A personalização de um acontecimento banal é comum a pessoas presas a ciclos de banalidade. Nem sempre conseguimos derivar valor daquilo que criámos, seja por acharmos que não vale suficiente ou porque a infelicidade é mais magnética do que a tranquilidade. Com certeza alguém de Psicologia dar-te-á uma análise textual da situação, mas é da minha crença pessoal que não devemos projectar sensibilidades padronizadas em situações específicas, ou seja, o homem pode estar a ter um dia mau. O homem pode, também, estar nesse ciclo de insatisfação e inépcia que referi e pode lá estar por razões que não lhe são alienígenas -- atenção -- não pretendo desculpabilizar a sua reação, mas a culpabilidade é como uma barreira: podemos não ter culpa acerca do que gera uma reação mas podemos ter culpa pela reação e as duas nem sempre interagem.

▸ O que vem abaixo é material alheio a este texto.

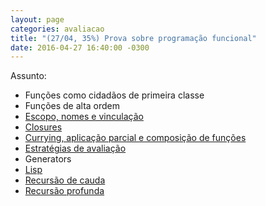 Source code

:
 ```yaml
---
layout: page
categories: avaliacao
title: "(27/04, 35%) Prova sobre programação funcional"
date: 2016-04-27 16:40:00 -0300
---
```


Assunto:

- Funções como cidadãos de primeira classe
- Funções de alta ordem
- [Escopo, nomes e vinculação](nomes)
- [Closures](closure)
- [Currying, aplicação parcial e composição de funções](currying)
- [Estratégias de avaliação](evaluation)
- Generators
- [Lisp](lisp)
- [Recursão de cauda](lisp-recursao)
- [Recursão profunda](lisp-rec-prof)

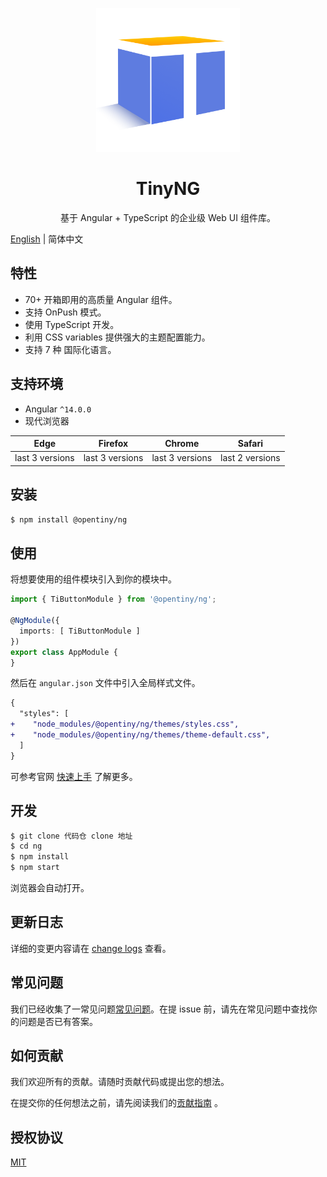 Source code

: <p align="center">
  <a href="">
    <img width="230" src="logo.png" alt="logo 图片">
  </a>
</p>

<h1 align="center">
TinyNG
</h1>

<div align="center">

基于 Angular + TypeScript 的企业级 Web UI 组件库。

</div>

[English](README.md) | 简体中文

## 特性

- 70+ 开箱即用的高质量 Angular 组件。
- 支持 OnPush 模式。
- 使用 TypeScript 开发。
- 利用 CSS variables 提供强大的主题配置能力。
- 支持 7 种 国际化语言。

## 支持环境

* Angular `^14.0.0`
* 现代浏览器

| Edge | Firefox | Chrome | Safari |
| --------- | --------- | --------- | --------- |
| last 3 versions | last 3 versions | last 3 versions | last 2 versions |

## 安装

```bash
$ npm install @opentiny/ng
```

## 使用

将想要使用的组件模块引入到你的模块中。

```ts
import { TiButtonModule } from '@opentiny/ng';

@NgModule({
  imports: [ TiButtonModule ]
})
export class AppModule {
}
```

然后在 `angular.json` 文件中引入全局样式文件。

```diff
{
  "styles": [
+    "node_modules/@opentiny/ng/themes/styles.css",
+    "node_modules/@opentiny/ng/themes/theme-default.css",
  ]
}
```

可参考官网 [快速上手](https://www.opentiny.design/tiny-ng/docs/getstart) 了解更多。

## 开发

```bash
$ git clone 代码仓 clone 地址
$ cd ng
$ npm install
$ npm start
```

浏览器会自动打开。

## 更新日志

详细的变更内容请在 [change logs](CHANGELOG.md) 查看。

## 常见问题

我们已经收集了一常见问题[常见问题](https://www.opentiny.design/tiny-ng/docs/faq)。在提 issue 前，请先在常见问题中查找你的问题是否已有答案。

## 如何贡献

我们欢迎所有的贡献。请随时贡献代码或提出您的想法。

在提交你的任何想法之前，请先阅读我们的[贡献指南](CONTRIBUTING.md) 。

## 授权协议

[MIT](LICENSE)







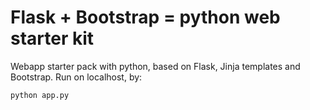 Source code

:# Flask + Bootstrap = python web starter kit

Webapp starter pack with python, based on Flask, Jinja templates and Bootstrap.
Run on localhost, by:
```
python app.py
``` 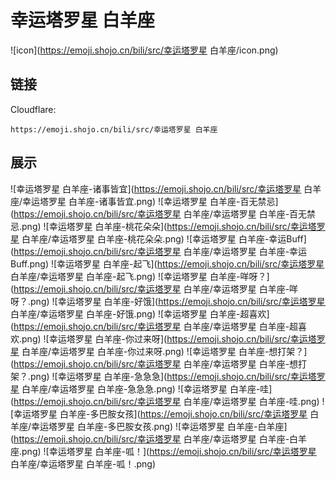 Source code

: # 幸运塔罗星 白羊座
![icon](https://emoji.shojo.cn/bili/src/幸运塔罗星 白羊座/icon.png)
## 链接
Cloudflare:
```
https://emoji.shojo.cn/bili/src/幸运塔罗星 白羊座
```
## 展示
![幸运塔罗星 白羊座-诸事皆宜](https://emoji.shojo.cn/bili/src/幸运塔罗星 白羊座/幸运塔罗星 白羊座-诸事皆宜.png)
![幸运塔罗星 白羊座-百无禁忌](https://emoji.shojo.cn/bili/src/幸运塔罗星 白羊座/幸运塔罗星 白羊座-百无禁忌.png)
![幸运塔罗星 白羊座-桃花朵朵](https://emoji.shojo.cn/bili/src/幸运塔罗星 白羊座/幸运塔罗星 白羊座-桃花朵朵.png)
![幸运塔罗星 白羊座-幸运Buff](https://emoji.shojo.cn/bili/src/幸运塔罗星 白羊座/幸运塔罗星 白羊座-幸运Buff.png)
![幸运塔罗星 白羊座-起飞](https://emoji.shojo.cn/bili/src/幸运塔罗星 白羊座/幸运塔罗星 白羊座-起飞.png)
![幸运塔罗星 白羊座-咩呀？](https://emoji.shojo.cn/bili/src/幸运塔罗星 白羊座/幸运塔罗星 白羊座-咩呀？.png)
![幸运塔罗星 白羊座-好饿](https://emoji.shojo.cn/bili/src/幸运塔罗星 白羊座/幸运塔罗星 白羊座-好饿.png)
![幸运塔罗星 白羊座-超喜欢](https://emoji.shojo.cn/bili/src/幸运塔罗星 白羊座/幸运塔罗星 白羊座-超喜欢.png)
![幸运塔罗星 白羊座-你过来呀](https://emoji.shojo.cn/bili/src/幸运塔罗星 白羊座/幸运塔罗星 白羊座-你过来呀.png)
![幸运塔罗星 白羊座-想打架？](https://emoji.shojo.cn/bili/src/幸运塔罗星 白羊座/幸运塔罗星 白羊座-想打架？.png)
![幸运塔罗星 白羊座-急急急](https://emoji.shojo.cn/bili/src/幸运塔罗星 白羊座/幸运塔罗星 白羊座-急急急.png)
![幸运塔罗星 白羊座-哇](https://emoji.shojo.cn/bili/src/幸运塔罗星 白羊座/幸运塔罗星 白羊座-哇.png)
![幸运塔罗星 白羊座-多巴胺女孩](https://emoji.shojo.cn/bili/src/幸运塔罗星 白羊座/幸运塔罗星 白羊座-多巴胺女孩.png)
![幸运塔罗星 白羊座-白羊座](https://emoji.shojo.cn/bili/src/幸运塔罗星 白羊座/幸运塔罗星 白羊座-白羊座.png)
![幸运塔罗星 白羊座-呱！](https://emoji.shojo.cn/bili/src/幸运塔罗星 白羊座/幸运塔罗星 白羊座-呱！.png)
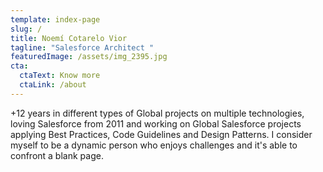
 ```yaml
---
template: index-page
slug: /
title: Noemí Cotarelo Vior
tagline: "Salesforce Architect "
featuredImage: /assets/img_2395.jpg
cta:
  ctaText: Know more
  ctaLink: /about
---
```

+12 years in different types of Global projects on multiple technologies, loving Salesforce from 2011 and working on Global Salesforce projects applying Best Practices, Code Guidelines and Design Patterns. I consider myself to be a dynamic person who enjoys challenges and it's able to confront a blank page. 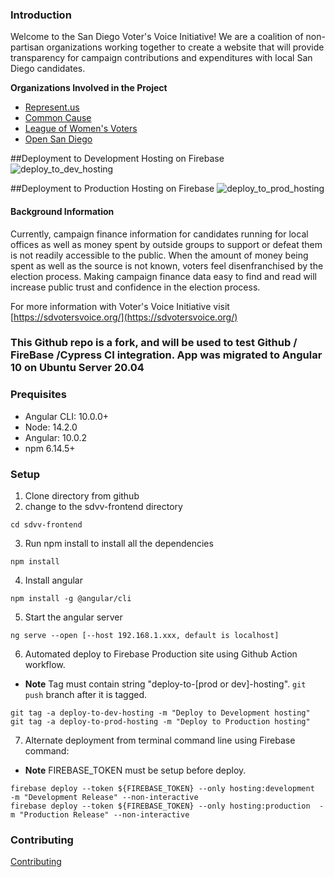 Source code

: <!--
Template for contributing guide for all projects
-->


### Introduction

Welcome to the San Diego Voter's Voice Initiative! We are a coalition of non-partisan organizations working together to create a website that will provide transparency for campaign contributions and expenditures with local San Diego candidates.

**Organizations Involved in the Project**

* [Represent.us](https://represent.us/)
* [Common Cause](https://www.commoncause.org/)
* [League of Women's Voters](https://www.lwv.org/)
* [Open San Diego](https://opensandiego.org/)

##Deployment to Development Hosting on Firebase
![deploy_to_dev_hosting](https://github.com/pmelendez2/sdvv-frontend/workflows/deploy_to_dev_hosting/badge.svg)

##Deployment to Production Hosting on Firebase
![deploy_to_prod_hosting](https://github.com/pmelendez2/sdvv-frontend/workflows/deploy_to_prod_hosting/badge.svg)

#### Background Information

Currently, campaign finance information for candidates running for local offices as well as money spent by outside groups to support or defeat them is not readily accessible to the public.  When the amount of money being spent as well as the source is not known, voters feel disenfranchised by the election process.  Making campaign finance data easy to find and read will increase public trust and confidence in the election process.

For more information with Voter's Voice Initiative visit [https://sdvotersvoice.org/](https://sdvotersvoice.org/)

### This Github repo is a fork, and will be used to test Github / FireBase /Cypress CI integration.  App was migrated to Angular 10 on Ubuntu Server 20.04

### Prequisites
* Angular CLI: 10.0.0+
* Node: 14.2.0
* Angular: 10.0.2
* npm 6.14.5+

### Setup
1. Clone directory from github
2. change to the sdvv-frontend directory
```
cd sdvv-frontend
```
3. Run npm install to install all the dependencies 
```
npm install
```
4. Install angular
```
npm install -g @angular/cli
```
5. Start the angular server
```
ng serve --open [--host 192.168.1.xxx, default is localhost]
```
6. Automated deploy to Firebase Production site using Github Action workflow.
-   **Note** Tag must contain string "deploy-to-[prod or dev]-hosting".  `git push` branch after it is tagged.
```
git tag -a deploy-to-dev-hosting -m "Deploy to Development hosting"
git tag -a deploy-to-prod-hosting -m "Deploy to Production hosting"

```
7. Alternate deployment from terminal command line using Firebase command:
-   **Note** FIREBASE_TOKEN must be setup before deploy.
```
firebase deploy --token ${FIREBASE_TOKEN} --only hosting:development  -m "Development Release" --non-interactive
firebase deploy --token ${FIREBASE_TOKEN} --only hosting:production  -m "Production Release" --non-interactive
```
### Contributing

[Contributing](https://github.com/opensandiego/sdvv-frontend/blob/master/CONTRIBUTING.md)
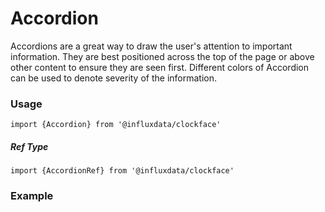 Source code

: # Accordion

Accordions are a great way to draw the user's attention to important information. They are best positioned across the top of the page or above other content to ensure they are seen first. Different colors of Accordion can be used to denote severity of the information.

### Usage

```tsx
import {Accordion} from '@influxdata/clockface'
```

##### Ref Type

```tsx
import {AccordionRef} from '@influxdata/clockface'
```

### Example

<!-- STORY -->

<!-- STORY HIDE START -->

<!-- STORY HIDE END -->

<!-- PROPS -->
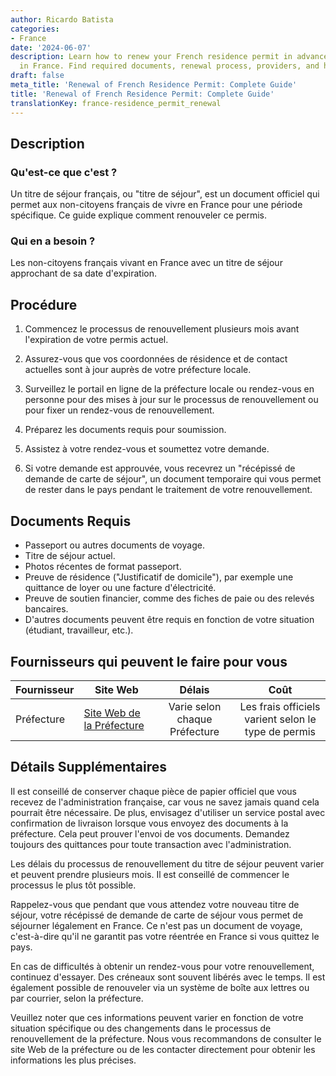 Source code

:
 ```yaml
---
author: Ricardo Batista
categories:
- France
date: '2024-06-07'
description: Learn how to renew your French residence permit in advance to stay legally
  in France. Find required documents, renewal process, providers, and helpful tips.
draft: false
meta_title: 'Renewal of French Residence Permit: Complete Guide'
title: 'Renewal of French Residence Permit: Complete Guide'
translationKey: france-residence_permit_renewal
---
```



## Description

### Qu'est-ce que c'est ?
Un titre de séjour français, ou "titre de séjour", est un document officiel qui permet aux non-citoyens français de vivre en France pour une période spécifique. Ce guide explique comment renouveler ce permis.

### Qui en a besoin ?
Les non-citoyens français vivant en France avec un titre de séjour approchant de sa date d'expiration.

## Procédure

1. Commencez le processus de renouvellement plusieurs mois avant l'expiration de votre permis actuel.

2. Assurez-vous que vos coordonnées de résidence et de contact actuelles sont à jour auprès de votre préfecture locale.

3. Surveillez le portail en ligne de la préfecture locale ou rendez-vous en personne pour des mises à jour sur le processus de renouvellement ou pour fixer un rendez-vous de renouvellement.

4. Préparez les documents requis pour soumission.

5. Assistez à votre rendez-vous et soumettez votre demande.

6. Si votre demande est approuvée, vous recevrez un "récépissé de demande de carte de séjour", un document temporaire qui vous permet de rester dans le pays pendant le traitement de votre renouvellement.

## Documents Requis

- Passeport ou autres documents de voyage.
- Titre de séjour actuel.
- Photos récentes de format passeport.
- Preuve de résidence ("Justificatif de domicile"), par exemple une quittance de loyer ou une facture d'électricité.
- Preuve de soutien financier, comme des fiches de paie ou des relevés bancaires.
- D'autres documents peuvent être requis en fonction de votre situation (étudiant, travailleur, etc.).

## Fournisseurs qui peuvent le faire pour vous

| Fournisseur     |     Site Web     |     Délais    |       Coût      |
| ---------------  | --------------- |  :-------------: | :-------------: |
| Préfecture      | [Site Web de la Préfecture](http://www.préfecture.fr/) |   Varie selon chaque Préfecture   |   Les frais officiels varient selon le type de permis   |

## Détails Supplémentaires
Il est conseillé de conserver chaque pièce de papier officiel que vous recevez de l'administration française, car vous ne savez jamais quand cela pourrait être nécessaire. De plus, envisagez d'utiliser un service postal avec confirmation de livraison lorsque vous envoyez des documents à la préfecture. Cela peut prouver l'envoi de vos documents. Demandez toujours des quittances pour toute transaction avec l'administration.

Les délais du processus de renouvellement du titre de séjour peuvent varier et peuvent prendre plusieurs mois. Il est conseillé de commencer le processus le plus tôt possible.

Rappelez-vous que pendant que vous attendez votre nouveau titre de séjour, votre récépissé de demande de carte de séjour vous permet de séjourner légalement en France. Ce n'est pas un document de voyage, c'est-à-dire qu'il ne garantit pas votre réentrée en France si vous quittez le pays.

En cas de difficultés à obtenir un rendez-vous pour votre renouvellement, continuez d'essayer. Des créneaux sont souvent libérés avec le temps. Il est également possible de renouveler via un système de boîte aux lettres ou par courrier, selon la préfecture.

Veuillez noter que ces informations peuvent varier en fonction de votre situation spécifique ou des changements dans le processus de renouvellement de la préfecture. Nous vous recommandons de consulter le site Web de la préfecture ou de les contacter directement pour obtenir les informations les plus précises. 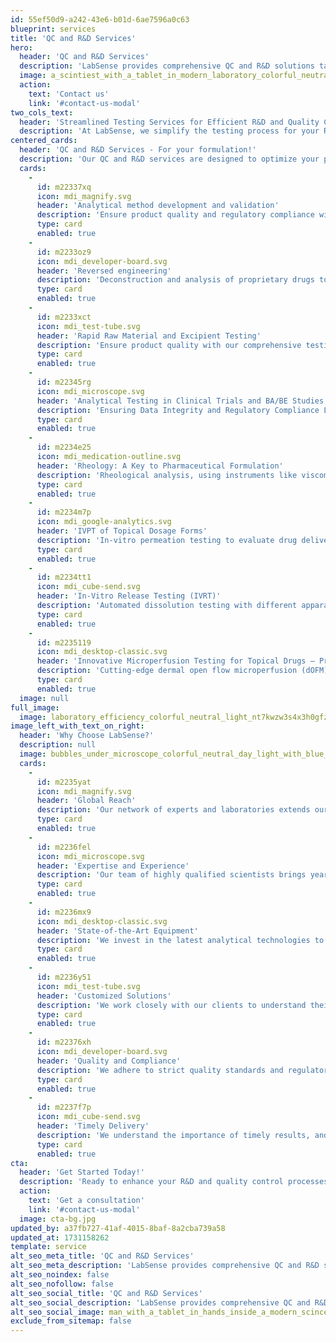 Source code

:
 ```yaml
---
id: 55ef50d9-a242-43e6-b01d-6ae7596a0c63
blueprint: services
title: 'QC and R&D Services'
hero:
  header: 'QC and R&D Services'
  description: 'LabSense provides comprehensive QC and R&D solutions tailored to your pharmaceutical needs. Our centralized laboratory network and expert team ensure timely, reliable results that keep your projects on track.'
  image: a_scintiest_with_a_tablet_in_modern_laboratory_colorful_neutral_light_124q6qf14oua8okuld23_3-enhanced-(1).webp
  action:
    text: 'Contact us'
    link: '#contact-us-modal'
two_cols_text:
  header: 'Streamlined Testing Services for Efficient R&D and Quality Control in Pharmaceutical Development'
  description: 'At LabSense, we simplify the testing process for your R&D and quality control needs. Our comprehensive suite of services ensures fast turnaround times, accurate results, and seamless communication, allowing you to focus on innovation while we handle the testing complexities.'
centered_cards:
  header: 'QC and R&D Services - For your formulation!'
  description: 'Our QC and R&D services are designed to optimize your pharmaceutical formulations, from analytical method development and reverse engineering to advanced excipient and raw material testing.'
  cards:
    -
      id: m22337xq
      icon: mdi_magnify.svg
      header: 'Analytical method development and validation'
      description: 'Ensure product quality and regulatory compliance with robust early-stage analytical method development and validation for finished products, active substances and excipients.'
      type: card
      enabled: true
    -
      id: m2233oz9
      icon: mdi_developer-board.svg
      header: 'Reversed engineering'
      description: 'Deconstruction and analysis of proprietary drugs to identify and quantify their components and manufacturing methods, facilitating the development of competitive generic equivalents.'
      type: card
      enabled: true
    -
      id: m2233xct
      icon: mdi_test-tube.svg
      header: 'Rapid Raw Material and Excipient Testing'
      description: 'Ensure product quality with our comprehensive testing services. We help you meet regulatory standards, identify potential issues, optimize sourcing, and reduce costs.'
      type: card
      enabled: true
    -
      id: m22345rg
      icon: mdi_microscope.svg
      header: 'Analytical Testing in Clinical Trials and BA/BE Studies'
      description: 'Ensuring Data Integrity and Regulatory Compliance LabSense offers comprehensive analytical testing services for clinical trials and BA/BE studies, adhering to GCLP standards. Our services include method development, bioanalysis, pharmacokinetic studies, stability testing, and quality control.'
      type: card
      enabled: true
    -
      id: m2234e25
      icon: mdi_medication-outline.svg
      header: 'Rheology: A Key to Pharmaceutical Formulation'
      description: 'Rheological analysis, using instruments like viscometers, is essential for optimizing drug formulations. It helps ensure product quality, consistency, and effective drug delivery.'
      type: card
      enabled: true
    -
      id: m2234m7p
      icon: mdi_google-analytics.svg
      header: 'IVPT of Topical Dosage Forms'
      description: 'In-vitro permeation testing to evaluate drug delivery into the various skin/eye layers and to select formulations for topical and transdermal application. To assess medication transport into the different layers and choose formulations for topical and transdermal use, in-vitro permeation testing is used.'
      type: card
      enabled: true
    -
      id: m2234tt1
      icon: mdi_cube-send.svg
      header: 'In-Vitro Release Testing (IVRT)'
      description: 'Automated dissolution testing with different apparatus types, methods, automation levels and test setups to determine the most robust method.'
      type: card
      enabled: true
    -
      id: m2235119
      icon: mdi_desktop-classic.svg
      header: 'Innovative Microperfusion Testing for Topical Drugs – Precision and Efficiency in Development'
      description: 'Cutting-edge dermal open flow microperfusion (dOFM) testing, an advanced solution for assessing topical drug penetration and bioequivalence. This innovative technology provides accurate pharmacokinetic data directly from the skin, eliminating the need for traditional clinical endpoint studies. Ideal for both hydrophilic and lipophilic substances, dOFM delivers precise and reliable results, accelerating the development process while reducing costs. Unlock the potential of efficient and targeted topical drug testing with dOFM.'
      type: card
      enabled: true
  image: null
full_image:
  image: laboratory_efficiency_colorful_neutral_light_nt7kwzw3s4x3h0gfzoqd_3-enhanced.webp
image_left_with_text_on_right:
  header: 'Why Choose LabSense?'
  description: null
  image: bubbles_under_microscope_colorful_neutral_day_light_with_blue_tint_0338pdozawurbfnyld9m_0-min.png
  cards:
    -
      id: m2235yat
      icon: mdi_magnify.svg
      header: 'Global Reach'
      description: 'Our network of experts and laboratories extends our reach, providing you with access to specialized services and resources worldwide.'
      type: card
      enabled: true
    -
      id: m2236fel
      icon: mdi_microscope.svg
      header: 'Expertise and Experience'
      description: 'Our team of highly qualified scientists brings years of experience in pharmaceutical analysis and clinical trials.'
      type: card
      enabled: true
    -
      id: m2236mx9
      icon: mdi_desktop-classic.svg
      header: 'State-of-the-Art Equipment'
      description: 'We invest in the latest analytical technologies to ensure the highest accuracy and precision in our results.'
      type: card
      enabled: true
    -
      id: m2236y51
      icon: mdi_test-tube.svg
      header: 'Customized Solutions'
      description: 'We work closely with our clients to understand their specific needs and provide tailored solutions.'
      type: card
      enabled: true
    -
      id: m22376xh
      icon: mdi_developer-board.svg
      header: 'Quality and Compliance'
      description: 'We adhere to strict quality standards and regulatory requirements to guarantee the reliability of our services.'
      type: card
      enabled: true
    -
      id: m2237f7p
      icon: mdi_cube-send.svg
      header: 'Timely Delivery'
      description: 'We understand the importance of timely results, and we strive to deliver our findings within agreed-upon timelines.'
      type: card
      enabled: true
cta:
  header: 'Get Started Today!'
  description: 'Ready to enhance your R&D and quality control processes? Contact LabSense to discuss how our QC and R&D services can help streamline your testing needs and support your journey towards innovative pharmaceutical solutions.'
  action:
    text: 'Get a consultation'
    link: '#contact-us-modal'
  image: cta-bg.jpg
updated_by: a37fb727-41af-4015-8baf-8a2cba739a58
updated_at: 1731158262
template: service
alt_seo_meta_title: 'QC and R&D Services'
alt_seo_meta_description: 'LabSense provides comprehensive QC and R&D solutions tailored to your pharmaceutical needs. Our centralized laboratory network and expert team ensure reliable results that keep your projects on track.'
alt_seo_noindex: false
alt_seo_nofollow: false
alt_seo_social_title: 'QC and R&D Services'
alt_seo_social_description: 'LabSense provides comprehensive QC and R&D solutions tailored to your pharmaceutical needs. Our centralized laboratory network and expert team ensure reliable results that keep your projects on track.'
alt_seo_social_image: man_with_a_tablet_in_hands_inside_a_modern_scince_laboratory_with_varius_devices_photo_with_tint_bl_fvalwdld6tc527shnqxk_1-enhanced-(1).webp
exclude_from_sitemap: false
---
```

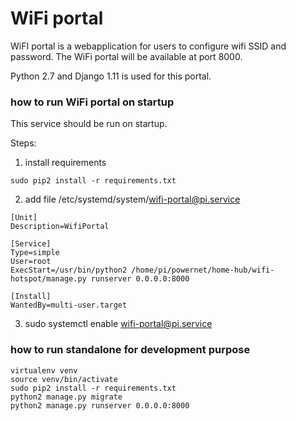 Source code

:# WiFi portal

WiFI portal is a webapplication for users to configure wifi SSID and password. The WiFi portal will be available at port 8000.

Python 2.7 and Django 1.11 is used for this portal.

### how to run WiFi portal on startup
This service should be run on startup. 

Steps:
1. install requirements
```
sudo pip2 install -r requirements.txt
```
2. add file /etc/systemd/system/wifi-portal@pi.service
```
[Unit]
Description=WifiPortal

[Service]
Type=simple
User=root
ExecStart=/usr/bin/python2 /home/pi/powernet/home-hub/wifi-hotspot/manage.py runserver 0.0.0.0:8000

[Install]
WantedBy=multi-user.target
```
3. sudo systemctl enable wifi-portal@pi.service


### how to run standalone for development purpose
```
virtualenv venv
source venv/bin/activate
sudo pip2 install -r requirements.txt
python2 manage.py migrate
python2 manage.py runserver 0.0.0.0:8000
```


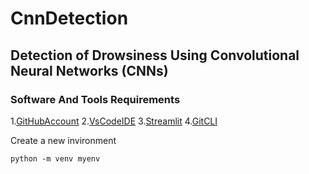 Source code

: # CnnDetection
## Detection of Drowsiness Using Convolutional Neural Networks (CNNs)

### Software And Tools Requirements

1.[GitHubAccount](https://github.com)
2.[VsCodeIDE](https://code.visualstudio.com/)
3.[Streamlit](https://share.streamlit.io/)
4.[GitCLI](https://git-scm.com/downloads)


Create a new invironment
```
python -m venv myenv

```

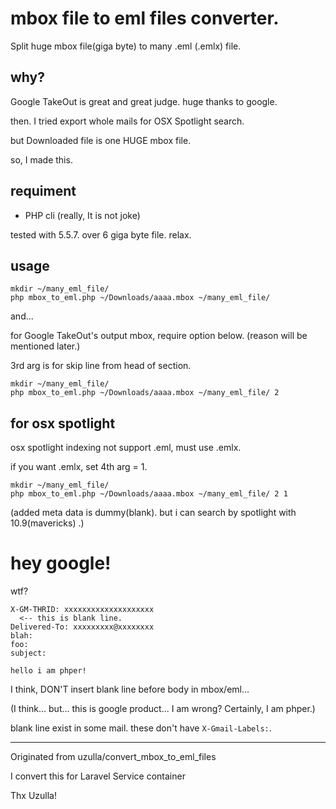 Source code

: mbox file to eml files converter.
================================

Split huge mbox file(giga byte)  to many .eml (.emlx) file.

why?
----

Google TakeOut is great and great judge. huge thanks to google.


then. I tried export whole mails for OSX Spotlight search.

but Downloaded file is one HUGE mbox file.

so, I made this.


requiment
---------

- PHP cli (really, It is not joke)

tested with 5.5.7. over 6 giga byte file. relax.

usage
-----

```
mkdir ~/many_eml_file/
php mbox_to_eml.php ~/Downloads/aaaa.mbox ~/many_eml_file/
```

and...

for Google TakeOut's output mbox, require option below. (reason will be mentioned later.)

3rd arg is for skip line from head of section.

```
mkdir ~/many_eml_file/
php mbox_to_eml.php ~/Downloads/aaaa.mbox ~/many_eml_file/ 2
```

for osx spotlight
-----------------

osx spotlight indexing not support .eml, must use .emlx.

if you want .emlx, set 4th arg = 1.

```
mkdir ~/many_eml_file/
php mbox_to_eml.php ~/Downloads/aaaa.mbox ~/many_eml_file/ 2 1
```

(added meta data is dummy(blank). but i can search by spotlight with 10.9(mavericks) .)

hey google!
==========

wtf?

```
X-GM-THRID: xxxxxxxxxxxxxxxxxxxx
  <-- this is blank line.
Delivered-To: xxxxxxxxx@xxxxxxxx
blah:
foo:
subject:

hello i am phper!
```

I think, DON'T insert blank line before body in mbox/eml...

(I think... but... this is google product... I am wrong? Certainly, I am phper.)

blank line exist in some mail. these don't have `X-Gmail-Labels:`.


---

Originated from uzulla/convert_mbox_to_eml_files

I convert this for Laravel Service container

Thx Uzulla!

Analisar a culpa numa circunstância banal é desbanalizar a circunstância. O meu pai, por exemplo, tem um historial completo de desculpabilização, e posso dizer-te que também ele usava o "eu trabalho portanto x". Lembro-me de ter deixado cair o telemóvel numa lata de tinta e de culpar a minha mãe por lhe ter ligado, entre tantos outros absurdos. Ao apontar para ti, David, estou a apontar para longe de mim, e essa redirecção é indicativa de fraqueza e de vergonha. É apenas outra maneira de nos escondermos da nossa própria incapacidade de controlar o aspecto caótico e angustiante da nossa existência, mas é um enconderijo que, como qualquer outro, sofre limitações.
Podemos então, dum ponto de vista quase-literário, classificar o comportamento desse homem como puéril, frustrado e impotente, mas essa realidade é uma refleção enegrecida do que deve realmente operar lá no imo. Aconselho-te a seres tolerante na medida em que podes e a analisares o que não deves replicar.